After locating the line with "- âœ… No installation dependencies" in the data that follows, return it and every later line exactly, up to and including the line with "- âœ… Maximum transparency (view source)".

[Data records]
--- START ---

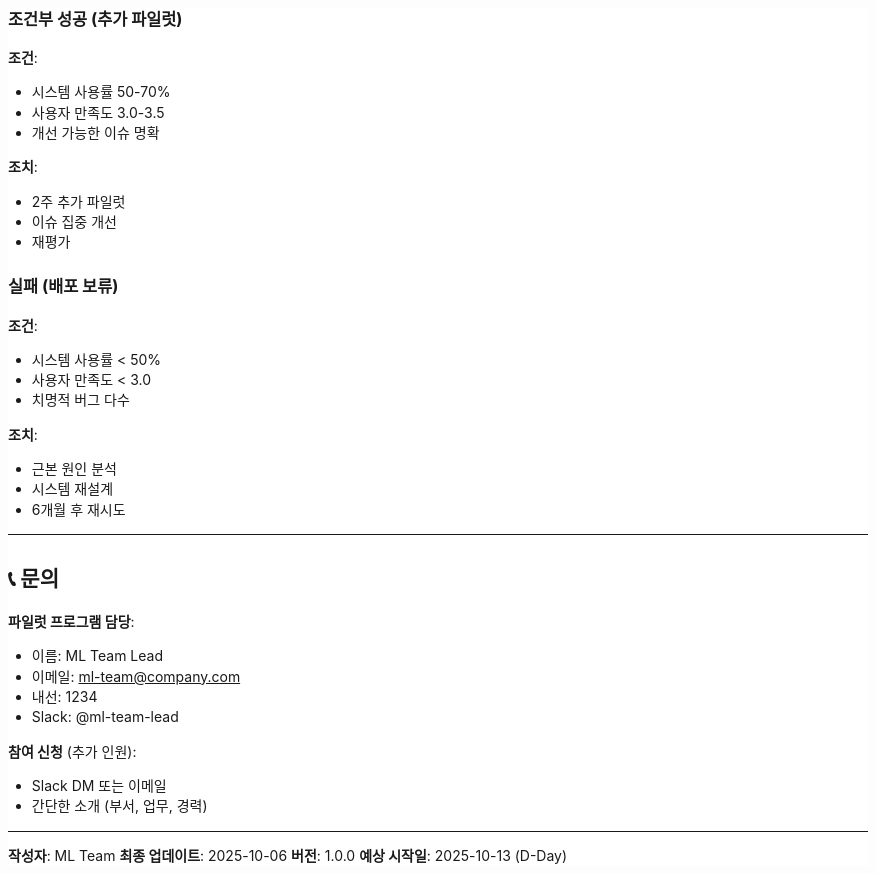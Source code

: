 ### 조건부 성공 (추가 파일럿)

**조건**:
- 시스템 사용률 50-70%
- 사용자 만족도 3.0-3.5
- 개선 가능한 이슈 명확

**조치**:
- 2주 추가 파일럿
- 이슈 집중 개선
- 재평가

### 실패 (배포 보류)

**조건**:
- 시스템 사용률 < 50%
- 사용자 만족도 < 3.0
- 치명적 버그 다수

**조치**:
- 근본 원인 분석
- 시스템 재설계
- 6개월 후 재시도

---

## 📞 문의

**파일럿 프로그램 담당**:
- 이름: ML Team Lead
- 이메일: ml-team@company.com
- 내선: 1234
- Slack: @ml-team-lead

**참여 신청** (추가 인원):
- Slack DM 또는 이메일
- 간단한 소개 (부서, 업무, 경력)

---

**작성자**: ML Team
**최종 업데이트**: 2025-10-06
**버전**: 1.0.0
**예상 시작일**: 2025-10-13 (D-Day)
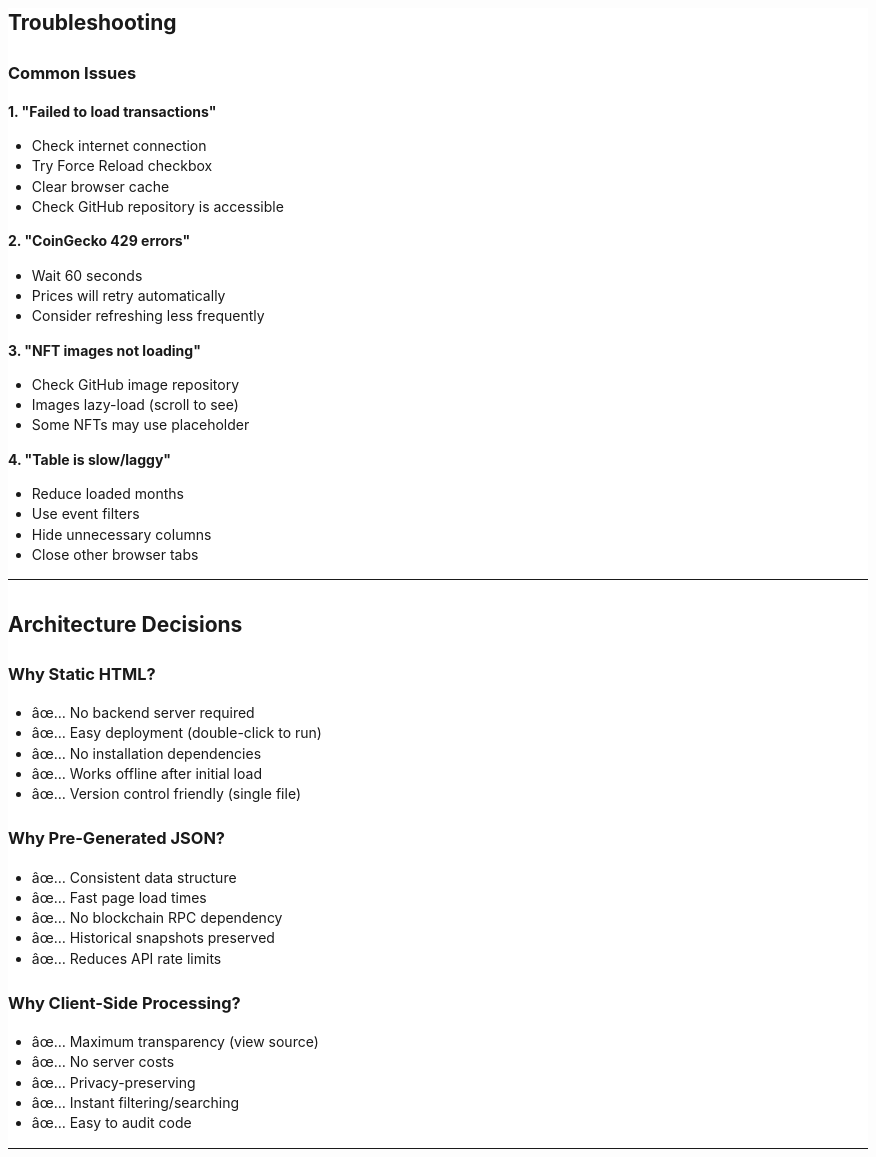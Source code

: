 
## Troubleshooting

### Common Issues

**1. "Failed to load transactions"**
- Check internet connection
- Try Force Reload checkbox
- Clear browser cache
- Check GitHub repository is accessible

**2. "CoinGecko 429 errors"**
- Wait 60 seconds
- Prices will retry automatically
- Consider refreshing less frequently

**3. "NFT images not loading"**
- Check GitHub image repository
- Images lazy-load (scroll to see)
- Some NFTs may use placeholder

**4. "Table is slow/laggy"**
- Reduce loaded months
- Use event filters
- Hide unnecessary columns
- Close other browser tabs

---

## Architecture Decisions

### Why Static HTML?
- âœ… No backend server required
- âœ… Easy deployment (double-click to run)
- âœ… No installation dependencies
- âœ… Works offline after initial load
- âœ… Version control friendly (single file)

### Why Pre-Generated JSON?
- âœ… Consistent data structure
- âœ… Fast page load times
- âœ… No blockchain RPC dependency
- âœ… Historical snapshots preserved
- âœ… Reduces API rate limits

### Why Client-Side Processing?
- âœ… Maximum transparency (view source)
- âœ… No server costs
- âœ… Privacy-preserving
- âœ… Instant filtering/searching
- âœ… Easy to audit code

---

--- END ---

TASK RESPONSE:
- âœ… No installation dependencies
- âœ… Works offline after initial load
- âœ… Version control friendly (single file)

### Why Pre-Generated JSON?
- âœ… Consistent data structure
- âœ… Fast page load times
- âœ… No blockchain RPC dependency
- âœ… Historical snapshots preserved
- âœ… Reduces API rate limits

### Why Client-Side Processing?
- âœ… Maximum transparency (view source)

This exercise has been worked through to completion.